*How to complete this task:* Leave the pictures out, and print everything else in the records exactly.

*Given records:*
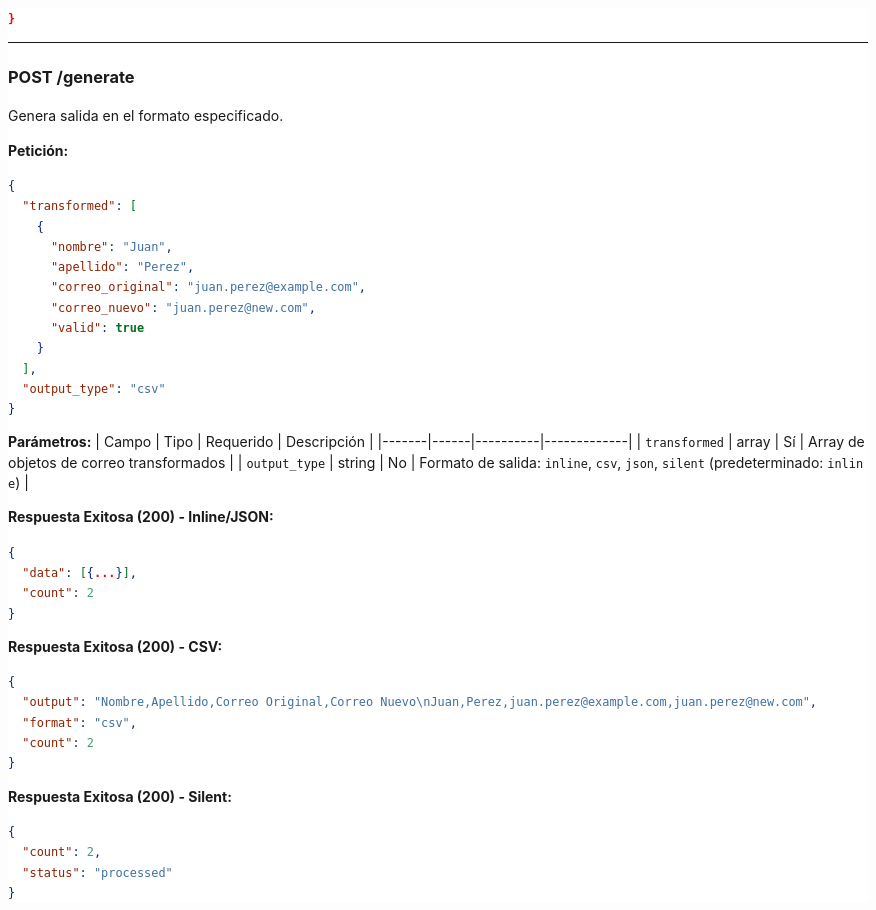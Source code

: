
 ```json
}
```

---

### POST /generate

Genera salida en el formato especificado.

**Petición:**
```json
{
  "transformed": [
    {
      "nombre": "Juan",
      "apellido": "Perez",
      "correo_original": "juan.perez@example.com",
      "correo_nuevo": "juan.perez@new.com",
      "valid": true
    }
  ],
  "output_type": "csv"
}
```

**Parámetros:**
| Campo | Tipo | Requerido | Descripción |
|-------|------|----------|-------------|
| `transformed` | array | Sí | Array de objetos de correo transformados |
| `output_type` | string | No | Formato de salida: `inline`, `csv`, `json`, `silent` (predeterminado: `inline`) |

**Respuesta Exitosa (200) - Inline/JSON:**
```json
{
  "data": [{...}],
  "count": 2
}
```

**Respuesta Exitosa (200) - CSV:**
```json
{
  "output": "Nombre,Apellido,Correo Original,Correo Nuevo\nJuan,Perez,juan.perez@example.com,juan.perez@new.com",
  "format": "csv",
  "count": 2
}
```

**Respuesta Exitosa (200) - Silent:**
```json
{
  "count": 2,
  "status": "processed"
}
```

*Response:*
Source code

:
 ```json
}
```

---

### POST /generate

Genera salida en el formato especificado.

**Petición:**
```json
{
  "transformed": [
    {
      "nombre": "Juan",
      "apellido": "Perez",
      "correo_original": "juan.perez@example.com",
      "correo_nuevo": "juan.perez@new.com",
      "valid": true
    }
  ],
  "output_type": "csv"
}
```

**Parámetros:**
| Campo | Tipo | Requerido | Descripción |
|-------|------|----------|-------------|
| `transformed` | array | Sí | Array de objetos de correo transformados |
| `output_type` | string | No | Formato de salida: `inline`, `csv`, `json`, `silent` (predeterminado: `inline`) |

**Respuesta Exitosa (200) - Inline/JSON:**
```json
{
  "data": [{...}],
  "count": 2
}
```

**Respuesta Exitosa (200) - CSV:**
```json
{
  "output": "Nombre,Apellido,Correo Original,Correo Nuevo\nJuan,Perez,juan.perez@example.com,juan.perez@new.com",
  "format": "csv",
  "count": 2
}
```

**Respuesta Exitosa (200) - Silent:**
```json
{
  "count": 2,
  "status": "processed"
}
```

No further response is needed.